In late 2015, Daniel Lubetzky learned of a federal rule that puzzled him: Salmon, avocados, olives, eggs and tree nuts aren’t “healthy,” according to the Food and Drug Administration.

Lubetzky, the CEO of snack brand Kind, had just received a letter from the FDA warning him to stop putting the term on the packaging of his snack bars. The agency’s labeling regulations — dating back to the height of the anti-fat craze — prevented even “good” fats from calling themselves healthy, while allowing the label on some high-sugar products.

Learning about the origins of the rule — and, later, trying to change it — Lubetzky concluded that his industry had too much power in how food policy is decided. Last week, he launched a new public advocacy organization, called Feed the Truth, designed to explore, expose and “counteract” that sort of influence. He is now giving $25 million to fund the organization — $5 million now and $20 million more over the next decade — though he says he won’t have any role in deciding the organization’s approach beyond choosing three nutrition experts to choose the group’s board.

“I don’t want to talk to them. I don’t want to know who they are. I’m not going to forward them articles,” Lubetzky said. “The announcement will be done by us. After that, we’re cutting the cord — the decisions will be made by board members I’ve never met.”

Experts generally agree that the food industry’s influence over public health has gone too far. Political contributions from food and beverage companies have more than doubled in the past 18 years, and the industry spends billions to fund complementary research, finance “shadow” groups to advance its local agendas, and lobby regulators.

Michael Jacobson, the president of the Center for Science in the Public Interest and one of three prominent nutrition experts who will choose Feed the Truth’s board, said the industry’s political activities are vast. (The other early advisers are Marion Nestle, a professor of nutrition at New York University, and Deborah Eschmeyer, the former executive director of Michelle Obama’s “Let’s Move!” initiative.)

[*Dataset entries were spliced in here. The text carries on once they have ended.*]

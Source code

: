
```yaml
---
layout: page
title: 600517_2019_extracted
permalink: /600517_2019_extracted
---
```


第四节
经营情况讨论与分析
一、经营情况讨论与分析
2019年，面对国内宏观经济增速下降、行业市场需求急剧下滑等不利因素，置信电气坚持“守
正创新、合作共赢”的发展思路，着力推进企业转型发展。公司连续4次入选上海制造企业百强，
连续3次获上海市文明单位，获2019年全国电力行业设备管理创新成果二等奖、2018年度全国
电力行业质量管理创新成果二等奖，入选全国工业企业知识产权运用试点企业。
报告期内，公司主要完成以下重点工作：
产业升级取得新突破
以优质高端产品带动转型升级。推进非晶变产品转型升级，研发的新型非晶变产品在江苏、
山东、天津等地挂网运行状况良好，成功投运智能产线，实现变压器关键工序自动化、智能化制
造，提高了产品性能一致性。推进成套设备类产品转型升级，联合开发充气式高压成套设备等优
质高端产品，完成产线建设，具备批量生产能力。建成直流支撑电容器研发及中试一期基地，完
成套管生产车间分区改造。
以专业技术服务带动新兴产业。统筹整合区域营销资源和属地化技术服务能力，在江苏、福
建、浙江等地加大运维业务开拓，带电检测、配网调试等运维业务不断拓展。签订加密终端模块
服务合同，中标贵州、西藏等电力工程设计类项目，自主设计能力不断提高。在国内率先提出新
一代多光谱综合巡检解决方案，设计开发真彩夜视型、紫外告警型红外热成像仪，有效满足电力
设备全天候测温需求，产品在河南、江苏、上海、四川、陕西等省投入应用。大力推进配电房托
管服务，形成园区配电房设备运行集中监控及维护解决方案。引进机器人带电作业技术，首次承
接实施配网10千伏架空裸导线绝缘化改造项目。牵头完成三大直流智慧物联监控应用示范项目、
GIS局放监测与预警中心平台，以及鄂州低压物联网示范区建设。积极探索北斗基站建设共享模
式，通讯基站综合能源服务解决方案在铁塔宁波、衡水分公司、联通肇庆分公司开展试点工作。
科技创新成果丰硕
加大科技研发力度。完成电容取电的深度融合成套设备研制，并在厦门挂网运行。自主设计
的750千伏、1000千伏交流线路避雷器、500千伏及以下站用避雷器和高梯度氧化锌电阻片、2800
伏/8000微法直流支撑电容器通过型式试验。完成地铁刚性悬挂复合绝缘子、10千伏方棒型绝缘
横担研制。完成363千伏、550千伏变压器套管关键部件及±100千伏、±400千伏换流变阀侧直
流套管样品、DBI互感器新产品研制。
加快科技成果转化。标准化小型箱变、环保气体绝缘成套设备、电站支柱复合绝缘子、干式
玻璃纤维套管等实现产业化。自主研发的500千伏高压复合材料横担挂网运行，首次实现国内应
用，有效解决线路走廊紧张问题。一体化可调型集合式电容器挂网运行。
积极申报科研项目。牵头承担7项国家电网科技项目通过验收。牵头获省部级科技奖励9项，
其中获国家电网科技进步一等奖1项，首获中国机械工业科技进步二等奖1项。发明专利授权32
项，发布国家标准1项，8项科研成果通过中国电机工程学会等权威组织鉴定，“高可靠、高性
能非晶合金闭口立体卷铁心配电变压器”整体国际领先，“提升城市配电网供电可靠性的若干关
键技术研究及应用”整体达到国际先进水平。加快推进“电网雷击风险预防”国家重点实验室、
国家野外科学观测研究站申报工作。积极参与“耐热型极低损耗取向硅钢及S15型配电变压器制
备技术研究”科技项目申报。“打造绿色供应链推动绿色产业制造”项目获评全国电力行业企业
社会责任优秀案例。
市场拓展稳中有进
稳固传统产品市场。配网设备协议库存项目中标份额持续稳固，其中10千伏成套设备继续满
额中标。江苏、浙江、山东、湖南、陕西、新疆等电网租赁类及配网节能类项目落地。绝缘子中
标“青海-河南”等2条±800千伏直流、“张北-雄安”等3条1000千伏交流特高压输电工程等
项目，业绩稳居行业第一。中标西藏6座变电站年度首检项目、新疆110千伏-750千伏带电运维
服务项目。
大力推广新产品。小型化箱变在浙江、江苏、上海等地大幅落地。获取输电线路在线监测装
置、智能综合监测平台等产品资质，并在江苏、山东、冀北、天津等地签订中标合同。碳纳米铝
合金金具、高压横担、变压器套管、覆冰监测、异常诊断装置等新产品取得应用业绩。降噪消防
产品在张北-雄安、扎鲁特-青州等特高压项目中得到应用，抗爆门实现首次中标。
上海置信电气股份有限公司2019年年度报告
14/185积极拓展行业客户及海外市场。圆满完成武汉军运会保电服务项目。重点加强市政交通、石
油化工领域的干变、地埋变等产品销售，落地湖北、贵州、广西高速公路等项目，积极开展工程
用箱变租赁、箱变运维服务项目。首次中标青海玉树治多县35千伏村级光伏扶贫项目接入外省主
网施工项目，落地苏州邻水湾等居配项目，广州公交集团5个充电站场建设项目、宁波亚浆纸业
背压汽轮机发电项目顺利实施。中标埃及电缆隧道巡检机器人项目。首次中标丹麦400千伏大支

“Compared to that, (Feed the Truth) is a small organization,” Jacobson said. “Twenty-five million dollars is a nice chunk of dough. But no, it’s not $100 million.”

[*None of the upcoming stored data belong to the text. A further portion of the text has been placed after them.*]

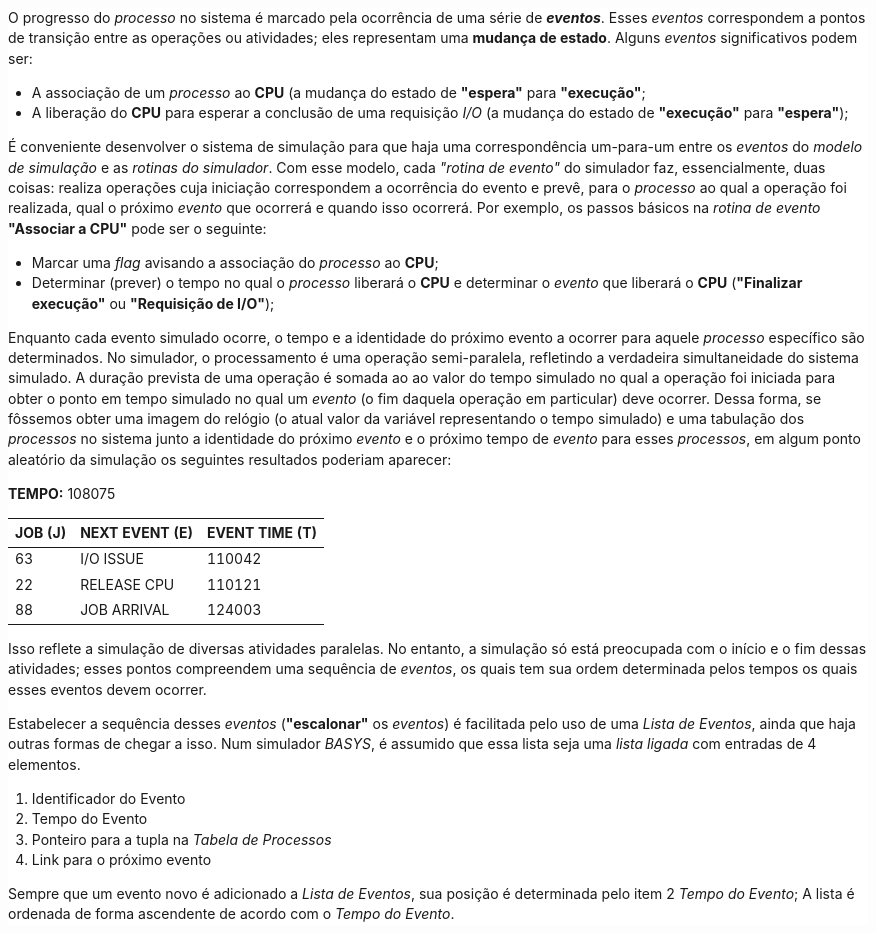 O progresso do _processo_ no sistema é marcado pela ocorrência de uma série de _**eventos**_. Esses _eventos_ correspondem a pontos de transição entre as operações ou atividades; eles representam uma **mudança de estado**. Alguns _eventos_ significativos podem ser:

* A associação de um _processo_ ao **CPU** (a mudança do estado de **"espera"** para **"execução"**;
* A liberação do **CPU** para esperar a conclusão de uma requisição _I/O_ (a mudança do estado de **"execução"** para **"espera"**);

É conveniente desenvolver o sistema de simulação para que haja uma correspondência um-para-um entre os _eventos_ do _modelo de simulação_ e as _rotinas do simulador_. Com esse modelo, cada _"rotina de evento"_ do simulador faz, essencialmente, duas coisas: realiza operações cuja iniciação correspondem a ocorrência do evento e prevê, para o _processo_ ao qual a operação foi realizada, qual o próximo _evento_ que ocorrerá e quando isso ocorrerá. Por exemplo, os passos básicos  na _rotina de evento_ **"Associar a CPU"** pode ser o seguinte:

* Marcar uma _flag_ avisando a associação do _processo_ ao **CPU**;
* Determinar (prever) o tempo no qual o _processo_ liberará o **CPU** e determinar o _evento_ que liberará o **CPU** (**"Finalizar execução"** ou **"Requisição de I/O"**);

Enquanto cada evento simulado ocorre, o tempo e a identidade do próximo evento a ocorrer para aquele _processo_ específico são determinados. No simulador, o processamento é uma operação semi-paralela, refletindo a verdadeira simultaneidade do sistema simulado. A duração prevista de uma operação é somada ao ao valor do tempo simulado no qual a operação foi iniciada para obter o ponto em tempo simulado no qual um _evento_ (o fim daquela operação em particular) deve ocorrer. Dessa forma, se fôssemos obter uma imagem do relógio (o atual valor da variável representando o tempo simulado) e uma tabulação dos _processos_ no sistema junto a identidade do próximo _evento_ e o próximo tempo de _evento_ para esses _processos_, em algum ponto aleatório da simulação os seguintes resultados poderiam aparecer:

**TEMPO:** 108075

|JOB (J)|NEXT EVENT (E)|EVENT TIME (T)|
|-------|--------------|--------------|
|63     |I/O ISSUE     | 110042       |
|22     |RELEASE CPU   | 110121       |
|88     |JOB ARRIVAL   | 124003       |


Isso reflete a simulação de diversas atividades paralelas. No entanto, a simulação só está preocupada com o início e o fim dessas atividades; esses pontos compreendem uma sequência de _eventos_, os quais tem sua ordem determinada pelos tempos os quais esses eventos devem ocorrer.

Estabelecer a sequência desses _eventos_ (**"escalonar"** os _eventos_) é facilitada pelo uso de uma _Lista de Eventos_, ainda que haja outras formas de chegar a isso. Num simulador _BASYS_, é assumido que essa lista seja uma _lista ligada_ com entradas de 4 elementos.

1. Identificador do Evento
2. Tempo do Evento
3. Ponteiro para a tupla na _Tabela de Processos_
4. Link para o próximo evento

Sempre que um evento novo é adicionado a _Lista de Eventos_, sua posição é determinada pelo item 2 _Tempo do Evento_; A lista é ordenada de forma ascendente de acordo com o _Tempo do Evento_.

There are several major battlegrounds in this larger fight against food industry influence. One is labeling, Jacobson said, but not just of the sort encountered by Kind. Several powerful trade associations have also marshaled their lobbyists to fight front-of-package food labeling, which would more clearly identify less healthful foods, and the updated Nutrition Facts panel, which will explicitly call out added sugars.

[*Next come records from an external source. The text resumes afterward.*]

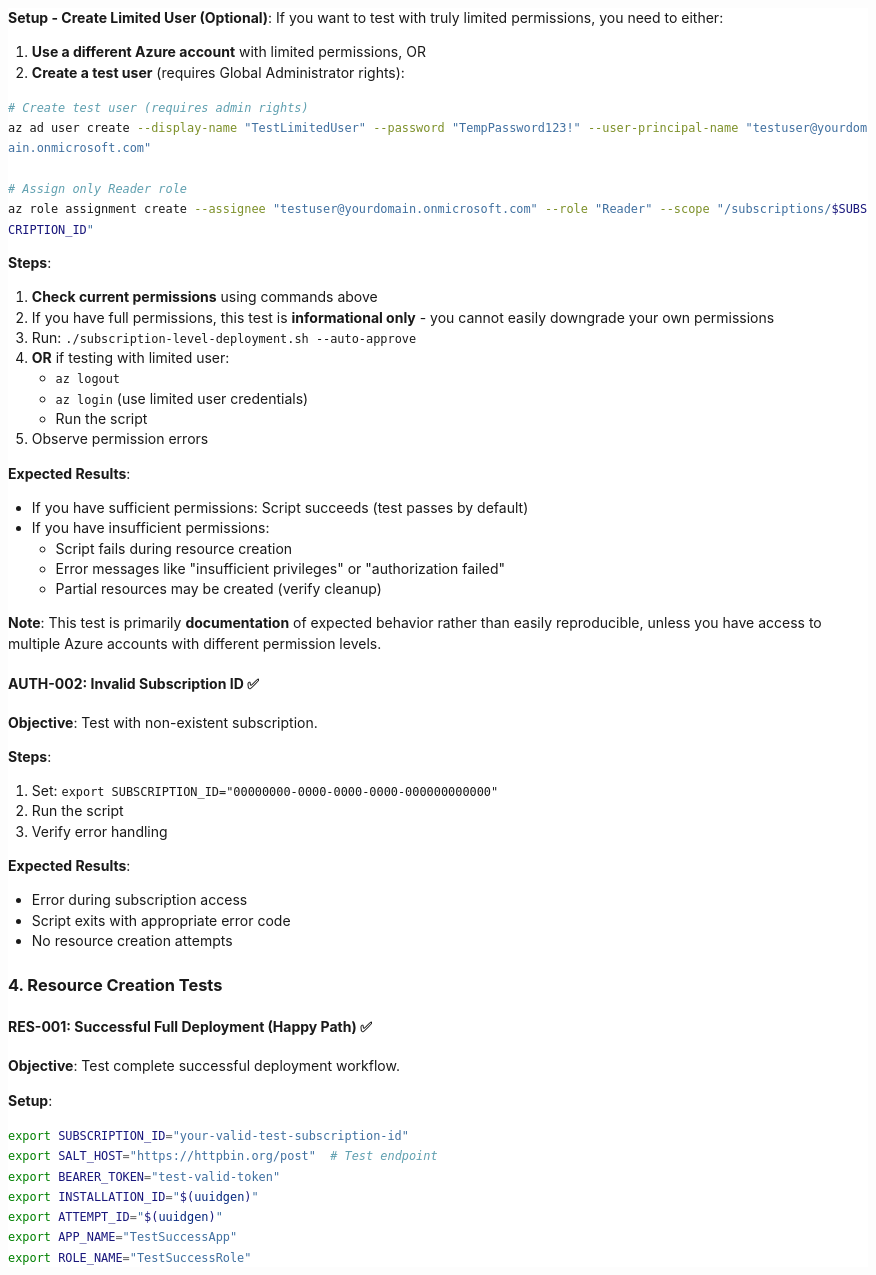 **Setup - Create Limited User (Optional)**:
If you want to test with truly limited permissions, you need to either:
1. **Use a different Azure account** with limited permissions, OR
2. **Create a test user** (requires Global Administrator rights):
```bash
# Create test user (requires admin rights)
az ad user create --display-name "TestLimitedUser" --password "TempPassword123!" --user-principal-name "testuser@yourdomain.onmicrosoft.com"

# Assign only Reader role
az role assignment create --assignee "testuser@yourdomain.onmicrosoft.com" --role "Reader" --scope "/subscriptions/$SUBSCRIPTION_ID"
```

**Steps**:
1. **Check current permissions** using commands above
2. If you have full permissions, this test is **informational only** - you cannot easily downgrade your own permissions
3. Run: `./subscription-level-deployment.sh --auto-approve`
4. **OR** if testing with limited user: 
   - `az logout` 
   - `az login` (use limited user credentials)
   - Run the script
5. Observe permission errors

**Expected Results**:
- If you have sufficient permissions: Script succeeds (test passes by default)
- If you have insufficient permissions: 
  - Script fails during resource creation
  - Error messages like "insufficient privileges" or "authorization failed"
  - Partial resources may be created (verify cleanup)

**Note**: This test is primarily **documentation** of expected behavior rather than easily reproducible, unless you have access to multiple Azure accounts with different permission levels.

#### AUTH-002: Invalid Subscription ID ✅
**Objective**: Test with non-existent subscription.

**Steps**:
1. Set: `export SUBSCRIPTION_ID="00000000-0000-0000-0000-000000000000"`
2. Run the script
3. Verify error handling

**Expected Results**:
- Error during subscription access
- Script exits with appropriate error code
- No resource creation attempts

### 4. Resource Creation Tests

#### RES-001: Successful Full Deployment (Happy Path) ✅
**Objective**: Test complete successful deployment workflow.

**Setup**:
```bash
export SUBSCRIPTION_ID="your-valid-test-subscription-id"
export SALT_HOST="https://httpbin.org/post"  # Test endpoint
export BEARER_TOKEN="test-valid-token"
export INSTALLATION_ID="$(uuidgen)"
export ATTEMPT_ID="$(uuidgen)"
export APP_NAME="TestSuccessApp"
export ROLE_NAME="TestSuccessRole"
```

The processed food lobby has also actively opposed voluntary sodium reduction targets, which Jacobson says could save “tens of thousands of lives.” During a recent FDA comment period, dozens of public health departments and organizations urged the FDA to adopt the targets — while a number of well-funded trade groups, including the North American Meat Institute and the National Milk Producers Federation, vigorously fought it.

“The industries with the most political clout and the deepest pockets tend to sway the way things go,” said Andy Bellatti, the strategic director of Dietitians for Professional Integrity, a professional group.

Perhaps the best-known industry conflict in recent months, however, involves nutrition research — how much of it is financed by industry, and to what degree that might inform policy decisions. As government funding for this sort of research has contracted, major food companies the likes of Coca Cola and Nestle have stepped in. And while there is nothing inherently wrong with industry-funded research, experts say, the funding sources are not always transparent, and industry money has been used to elevate work that falls outside the mainstream scientific consensus.

In just the past year, for instance, it has emerged that half a century of conventional wisdom on the relative risks of sugar and saturated fat are based, in some part, on research secretly financed by the sugar industry to shift blame away from it. That wisdom was codified for many years in the Dietary Guidelines, the nutritional rubric recommended to Americans.

The 2015 guidelines were heavily criticized by public health experts for omitting several key recommendations from its scientific advisory panel, including condemnations of soda and red meat. That advisory panel was itself criticized, meanwhile, for allegedly failing to consider the full range of science on the subject. The National Academies of Science is currently reviewing that and other contentions, though it has thus far ruled the process “thoughtful” and effective.

“The battle, as you term it, begins with transparency and disclosure, but that’s only the first step,” Nestle said. ” The real challenge is how to manage conflicts of interest — that will not be easy.”

Feed the Truth is up against powerful adversaries: According to the Center for Responsive Politics, political action committees allied with the food, drink and alcohol industries donated $11.8 million to candidates last cycle, more than double what they gave 18 years ago. In 2016, nearly 600 separate food companies and trade associations lobbied the Department of Agriculture.

Depending on the makeup of its board, Lubetzky said, Feed the Truth may dedicate itself to investigative journalism about the food industry, or to independently checking industry-funded research. It could also theoretically sponsor educational campaigns directed at politicians and consumers.